PRISMA
TRANQUILIDAD PORQUE LA SITUACIÓN ESTÁ DIFÍCIL
Por Mario Ugalde C.
Subdirector
mugalde@diarioextra.com
La situación por la que atraviesa Costa Rica es muy complicada. Los altos precios del petróleo, la crisis alimentaria, y el calentamiento global, nos tienen sumergidos en un enorme estado de preocupación que se agrava por los elevados índices de corrupción, delincuencia y otros problemas que debemos enfrentar diariamente. Todo esto nos hace caer en un círculo vicioso con lo que muchas veces por nuestra mente pasamos y repasamos las mismas palabras, las mismas opciones y los mismos pensamientos, sin llegar a nada en concreto, esta situación lo que logra es hacernos derrochar tiempo, aumentar nuestra ansiedad, y perder el buen humor.
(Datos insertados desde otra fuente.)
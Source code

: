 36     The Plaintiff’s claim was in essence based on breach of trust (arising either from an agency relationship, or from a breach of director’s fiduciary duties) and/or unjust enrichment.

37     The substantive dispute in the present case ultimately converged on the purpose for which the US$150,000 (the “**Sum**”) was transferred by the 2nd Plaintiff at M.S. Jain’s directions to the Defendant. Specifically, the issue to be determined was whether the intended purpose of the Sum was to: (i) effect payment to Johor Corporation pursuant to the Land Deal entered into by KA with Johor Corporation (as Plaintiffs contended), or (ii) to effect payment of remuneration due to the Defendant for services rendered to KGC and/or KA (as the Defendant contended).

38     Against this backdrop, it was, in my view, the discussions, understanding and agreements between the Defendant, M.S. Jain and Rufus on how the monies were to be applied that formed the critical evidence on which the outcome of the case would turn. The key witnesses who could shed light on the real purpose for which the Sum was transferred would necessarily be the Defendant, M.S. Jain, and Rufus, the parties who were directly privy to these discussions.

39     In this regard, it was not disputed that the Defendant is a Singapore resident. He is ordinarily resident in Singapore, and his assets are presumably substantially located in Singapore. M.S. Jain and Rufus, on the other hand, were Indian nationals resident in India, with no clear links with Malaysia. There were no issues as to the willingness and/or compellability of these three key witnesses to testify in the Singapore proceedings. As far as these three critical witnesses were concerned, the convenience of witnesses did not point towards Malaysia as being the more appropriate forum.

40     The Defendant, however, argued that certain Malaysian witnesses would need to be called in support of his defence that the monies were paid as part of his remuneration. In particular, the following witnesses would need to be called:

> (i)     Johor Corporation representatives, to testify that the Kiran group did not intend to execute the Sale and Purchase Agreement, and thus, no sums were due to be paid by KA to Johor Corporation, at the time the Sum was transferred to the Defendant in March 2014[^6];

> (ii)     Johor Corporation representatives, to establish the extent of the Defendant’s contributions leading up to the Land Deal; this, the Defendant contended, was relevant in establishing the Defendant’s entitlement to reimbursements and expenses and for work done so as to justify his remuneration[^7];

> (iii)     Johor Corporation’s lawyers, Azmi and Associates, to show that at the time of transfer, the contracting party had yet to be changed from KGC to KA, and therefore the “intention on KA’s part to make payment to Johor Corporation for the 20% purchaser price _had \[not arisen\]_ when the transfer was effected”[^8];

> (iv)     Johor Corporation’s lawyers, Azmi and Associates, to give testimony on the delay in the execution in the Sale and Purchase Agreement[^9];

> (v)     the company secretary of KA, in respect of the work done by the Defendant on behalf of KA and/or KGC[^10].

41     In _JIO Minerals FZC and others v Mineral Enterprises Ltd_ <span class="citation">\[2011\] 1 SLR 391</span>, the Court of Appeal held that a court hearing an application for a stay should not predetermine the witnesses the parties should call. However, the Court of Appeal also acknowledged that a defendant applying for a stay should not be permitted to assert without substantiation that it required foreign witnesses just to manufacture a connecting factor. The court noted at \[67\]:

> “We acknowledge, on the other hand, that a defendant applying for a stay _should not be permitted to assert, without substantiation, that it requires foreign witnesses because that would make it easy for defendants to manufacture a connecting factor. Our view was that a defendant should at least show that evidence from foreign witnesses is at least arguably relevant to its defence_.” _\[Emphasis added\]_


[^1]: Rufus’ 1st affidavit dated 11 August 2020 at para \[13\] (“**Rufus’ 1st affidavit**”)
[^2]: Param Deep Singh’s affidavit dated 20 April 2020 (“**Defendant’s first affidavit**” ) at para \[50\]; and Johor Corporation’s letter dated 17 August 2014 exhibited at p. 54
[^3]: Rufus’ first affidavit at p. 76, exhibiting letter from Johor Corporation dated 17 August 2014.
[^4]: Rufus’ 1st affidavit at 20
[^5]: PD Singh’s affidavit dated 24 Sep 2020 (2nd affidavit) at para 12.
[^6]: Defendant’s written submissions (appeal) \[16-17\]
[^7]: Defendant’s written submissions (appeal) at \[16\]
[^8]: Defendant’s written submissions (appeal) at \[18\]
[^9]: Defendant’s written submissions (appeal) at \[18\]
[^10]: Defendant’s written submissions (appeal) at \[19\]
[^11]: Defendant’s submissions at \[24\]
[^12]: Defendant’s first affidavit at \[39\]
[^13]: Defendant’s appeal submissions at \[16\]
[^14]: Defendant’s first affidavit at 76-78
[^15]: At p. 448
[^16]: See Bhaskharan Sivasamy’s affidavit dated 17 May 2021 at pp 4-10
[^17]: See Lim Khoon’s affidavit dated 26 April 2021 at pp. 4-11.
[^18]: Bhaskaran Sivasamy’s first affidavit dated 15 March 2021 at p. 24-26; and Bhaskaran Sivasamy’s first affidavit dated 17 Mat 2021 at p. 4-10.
Entiendo perfectamente que es difícil estar tranquilos cuando nuestros hijos lloran por hambre y no tenemos “ni un cinco” para comprarles pan y leche, por supuesto que comprendo las congojas que tienen que pasar la mayoría de familias para estirar el sueldito para que les alcance para cubrir las necesidades básicas y poder subsistir, pero lo mejor es tranquilizarse y pensar fríamente cada paso que demos para apaliar la situación, nada ganamos con “echarnos a llorar”.
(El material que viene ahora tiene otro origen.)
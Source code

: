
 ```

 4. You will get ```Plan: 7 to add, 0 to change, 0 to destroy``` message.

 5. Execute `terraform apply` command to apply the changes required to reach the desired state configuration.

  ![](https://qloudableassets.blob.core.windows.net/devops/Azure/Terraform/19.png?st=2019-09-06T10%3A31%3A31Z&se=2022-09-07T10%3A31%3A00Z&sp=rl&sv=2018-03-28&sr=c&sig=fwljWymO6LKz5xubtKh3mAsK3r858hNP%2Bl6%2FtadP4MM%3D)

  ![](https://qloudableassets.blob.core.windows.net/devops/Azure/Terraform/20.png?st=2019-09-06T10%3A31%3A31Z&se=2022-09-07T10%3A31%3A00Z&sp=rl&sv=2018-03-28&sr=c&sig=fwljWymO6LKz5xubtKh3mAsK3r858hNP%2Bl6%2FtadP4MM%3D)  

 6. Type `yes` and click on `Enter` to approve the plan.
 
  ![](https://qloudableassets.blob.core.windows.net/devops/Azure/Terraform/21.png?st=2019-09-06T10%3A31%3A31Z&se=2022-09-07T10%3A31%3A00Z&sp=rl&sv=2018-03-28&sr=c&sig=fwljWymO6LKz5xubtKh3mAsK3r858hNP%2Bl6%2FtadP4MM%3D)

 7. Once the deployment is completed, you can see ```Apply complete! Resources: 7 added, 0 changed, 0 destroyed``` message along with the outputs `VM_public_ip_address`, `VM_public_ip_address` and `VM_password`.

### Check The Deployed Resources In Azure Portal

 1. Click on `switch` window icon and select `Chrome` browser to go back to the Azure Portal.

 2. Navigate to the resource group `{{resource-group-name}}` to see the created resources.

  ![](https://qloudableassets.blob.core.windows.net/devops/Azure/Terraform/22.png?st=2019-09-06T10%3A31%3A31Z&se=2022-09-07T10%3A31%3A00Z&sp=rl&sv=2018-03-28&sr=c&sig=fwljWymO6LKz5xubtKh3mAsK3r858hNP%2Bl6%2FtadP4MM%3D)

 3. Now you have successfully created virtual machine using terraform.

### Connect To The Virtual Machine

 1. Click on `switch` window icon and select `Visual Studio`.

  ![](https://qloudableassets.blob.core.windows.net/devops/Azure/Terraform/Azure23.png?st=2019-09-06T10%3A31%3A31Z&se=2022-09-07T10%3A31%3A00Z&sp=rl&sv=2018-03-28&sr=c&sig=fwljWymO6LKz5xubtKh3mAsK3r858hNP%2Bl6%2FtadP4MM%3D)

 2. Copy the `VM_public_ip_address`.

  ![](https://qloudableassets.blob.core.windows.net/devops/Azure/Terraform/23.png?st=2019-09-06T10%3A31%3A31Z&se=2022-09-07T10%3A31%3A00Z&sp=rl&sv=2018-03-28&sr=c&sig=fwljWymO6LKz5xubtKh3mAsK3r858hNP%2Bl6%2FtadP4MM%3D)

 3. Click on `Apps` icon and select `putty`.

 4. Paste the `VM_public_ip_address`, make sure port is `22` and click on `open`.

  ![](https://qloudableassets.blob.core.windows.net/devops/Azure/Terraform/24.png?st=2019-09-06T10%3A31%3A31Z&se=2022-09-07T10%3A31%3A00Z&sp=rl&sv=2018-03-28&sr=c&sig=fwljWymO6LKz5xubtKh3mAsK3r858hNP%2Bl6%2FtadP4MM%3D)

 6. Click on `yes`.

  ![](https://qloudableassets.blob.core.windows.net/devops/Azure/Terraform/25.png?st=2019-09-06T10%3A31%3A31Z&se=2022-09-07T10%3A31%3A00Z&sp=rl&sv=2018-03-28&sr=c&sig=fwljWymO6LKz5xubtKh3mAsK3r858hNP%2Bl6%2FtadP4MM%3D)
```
Por eso debemos estar preparados sicológicamente para salir adelante y desempeñar nuestras funciones cotidianas lo mejor posible, entendiendo que la culpa de lo que ocurre a nuestro alrededor no es de nosotros, sino de las circunstancias mundiales, pero ni modo, si no queremos ahogarnos debemos de armarnos de valor y pensar que vendrán tiempos mejores. Hagamos un esfuerzo... trabajemos más, generemos ideas que nos den una mejor calidad de vida, ayudemos al país, entendamos que esto es de todos.
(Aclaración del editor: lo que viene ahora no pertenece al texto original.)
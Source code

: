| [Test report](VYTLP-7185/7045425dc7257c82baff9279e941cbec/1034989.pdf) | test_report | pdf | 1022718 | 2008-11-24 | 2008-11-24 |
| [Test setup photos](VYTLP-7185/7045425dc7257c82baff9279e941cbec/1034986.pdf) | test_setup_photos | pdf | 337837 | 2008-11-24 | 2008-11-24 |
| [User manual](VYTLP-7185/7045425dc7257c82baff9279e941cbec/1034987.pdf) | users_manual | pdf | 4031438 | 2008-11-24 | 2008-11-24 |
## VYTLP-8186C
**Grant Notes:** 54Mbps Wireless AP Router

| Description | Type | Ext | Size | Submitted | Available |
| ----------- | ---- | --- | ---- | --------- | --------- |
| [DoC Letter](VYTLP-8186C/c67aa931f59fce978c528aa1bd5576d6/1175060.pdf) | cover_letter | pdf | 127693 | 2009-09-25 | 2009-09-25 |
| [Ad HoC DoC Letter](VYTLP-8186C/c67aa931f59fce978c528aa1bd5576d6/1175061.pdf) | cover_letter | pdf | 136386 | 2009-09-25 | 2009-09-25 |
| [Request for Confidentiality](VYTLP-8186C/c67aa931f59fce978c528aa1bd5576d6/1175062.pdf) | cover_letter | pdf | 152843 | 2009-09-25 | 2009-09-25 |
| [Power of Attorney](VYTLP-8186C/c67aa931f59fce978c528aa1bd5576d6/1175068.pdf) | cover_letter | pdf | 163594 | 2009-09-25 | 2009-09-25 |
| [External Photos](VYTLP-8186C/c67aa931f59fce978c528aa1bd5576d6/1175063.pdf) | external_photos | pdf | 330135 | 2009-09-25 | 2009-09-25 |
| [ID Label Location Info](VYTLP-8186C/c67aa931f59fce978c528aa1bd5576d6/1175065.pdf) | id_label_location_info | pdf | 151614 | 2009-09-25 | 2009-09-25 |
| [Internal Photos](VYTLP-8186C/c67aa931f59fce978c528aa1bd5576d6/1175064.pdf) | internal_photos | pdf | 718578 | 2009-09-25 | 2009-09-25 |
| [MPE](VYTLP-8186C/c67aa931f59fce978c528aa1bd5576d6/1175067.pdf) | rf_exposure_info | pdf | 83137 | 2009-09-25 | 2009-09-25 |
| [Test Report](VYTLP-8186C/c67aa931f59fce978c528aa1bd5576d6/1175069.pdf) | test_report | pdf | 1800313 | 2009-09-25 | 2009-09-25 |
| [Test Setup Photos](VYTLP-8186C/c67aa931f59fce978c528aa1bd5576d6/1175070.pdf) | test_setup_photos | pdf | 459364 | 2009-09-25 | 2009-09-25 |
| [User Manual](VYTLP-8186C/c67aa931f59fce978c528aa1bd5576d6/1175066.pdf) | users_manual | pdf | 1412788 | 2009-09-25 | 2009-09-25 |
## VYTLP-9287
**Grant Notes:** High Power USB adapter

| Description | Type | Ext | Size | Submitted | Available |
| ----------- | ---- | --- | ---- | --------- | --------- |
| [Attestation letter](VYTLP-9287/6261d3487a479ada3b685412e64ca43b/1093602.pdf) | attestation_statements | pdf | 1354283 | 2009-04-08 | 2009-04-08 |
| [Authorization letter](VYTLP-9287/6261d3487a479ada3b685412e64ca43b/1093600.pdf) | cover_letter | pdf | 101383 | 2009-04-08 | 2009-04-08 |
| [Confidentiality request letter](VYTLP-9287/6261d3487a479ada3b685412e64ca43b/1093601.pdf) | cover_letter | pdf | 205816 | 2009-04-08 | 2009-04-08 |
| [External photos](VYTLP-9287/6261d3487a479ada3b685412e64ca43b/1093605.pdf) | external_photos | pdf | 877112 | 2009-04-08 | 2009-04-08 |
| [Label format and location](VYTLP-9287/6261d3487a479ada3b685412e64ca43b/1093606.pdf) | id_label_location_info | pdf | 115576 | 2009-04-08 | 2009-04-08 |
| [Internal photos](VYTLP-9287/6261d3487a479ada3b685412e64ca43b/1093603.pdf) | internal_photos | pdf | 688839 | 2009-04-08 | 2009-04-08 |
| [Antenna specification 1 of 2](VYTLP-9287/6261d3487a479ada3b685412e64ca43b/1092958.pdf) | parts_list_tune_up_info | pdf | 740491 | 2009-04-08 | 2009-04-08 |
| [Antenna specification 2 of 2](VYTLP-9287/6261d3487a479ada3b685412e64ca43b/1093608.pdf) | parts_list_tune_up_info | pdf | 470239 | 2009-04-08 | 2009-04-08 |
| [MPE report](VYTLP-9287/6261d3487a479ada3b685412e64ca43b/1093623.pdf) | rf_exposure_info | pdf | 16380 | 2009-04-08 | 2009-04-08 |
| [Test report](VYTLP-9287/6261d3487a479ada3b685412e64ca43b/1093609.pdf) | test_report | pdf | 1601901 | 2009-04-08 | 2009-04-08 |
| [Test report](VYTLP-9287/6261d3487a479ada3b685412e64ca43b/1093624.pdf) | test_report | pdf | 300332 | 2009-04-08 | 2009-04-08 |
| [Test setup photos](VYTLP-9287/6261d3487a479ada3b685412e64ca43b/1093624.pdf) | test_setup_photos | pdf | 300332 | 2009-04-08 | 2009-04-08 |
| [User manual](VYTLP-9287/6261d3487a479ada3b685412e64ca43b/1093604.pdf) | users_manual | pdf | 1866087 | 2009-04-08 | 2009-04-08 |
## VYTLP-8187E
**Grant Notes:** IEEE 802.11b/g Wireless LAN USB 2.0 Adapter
Muchos estarán pensando que es imposible concentrarse en una labor o actividad rodeados de tanta tensión y preocupación, pero déjenme decirles que sí se puede, siempre y cuando encaminemos nuestros esfuerzos a priorizar y trabajemos con la mayor perfección posible, porque lo que necesitamos es liberar nuestra mente, salir del círculo vicioso y estar en condiciones de analizar las cosas con calma. Para lograrlo no existe mejor distracción que el propio trabajo y la actividad productiva, pero avanzando, sin dejar asuntos pendientes.
Saben que podría ayudarnos... gozar la alegría ajena: Normalmente las personas que nos rodean se percatan de nuestro estado de ánimo, si nos mostramos felices quizá contagiemos a nuestros compañeros y con eso aumentarán las posibilidades de que las cosas salgan mejor. Pero si nos volvemos agresivos y chocantes, los hijos, el cónyuge, o los compañeros de trabajo saldrán corriendo para no enfrentarse al “ogro”. ¡Sáquele provecho a quienes lo rodean! Busque la tranquilidad, de todas formas “brinque, llore, o salte”, igual los precios del petróleo seguirán aumentando, y con ello subirá el arroz, los frijoles y el resto de cosas que necesitamos para subsistir, así pongámonos positivos y... “a trabajar carajo”.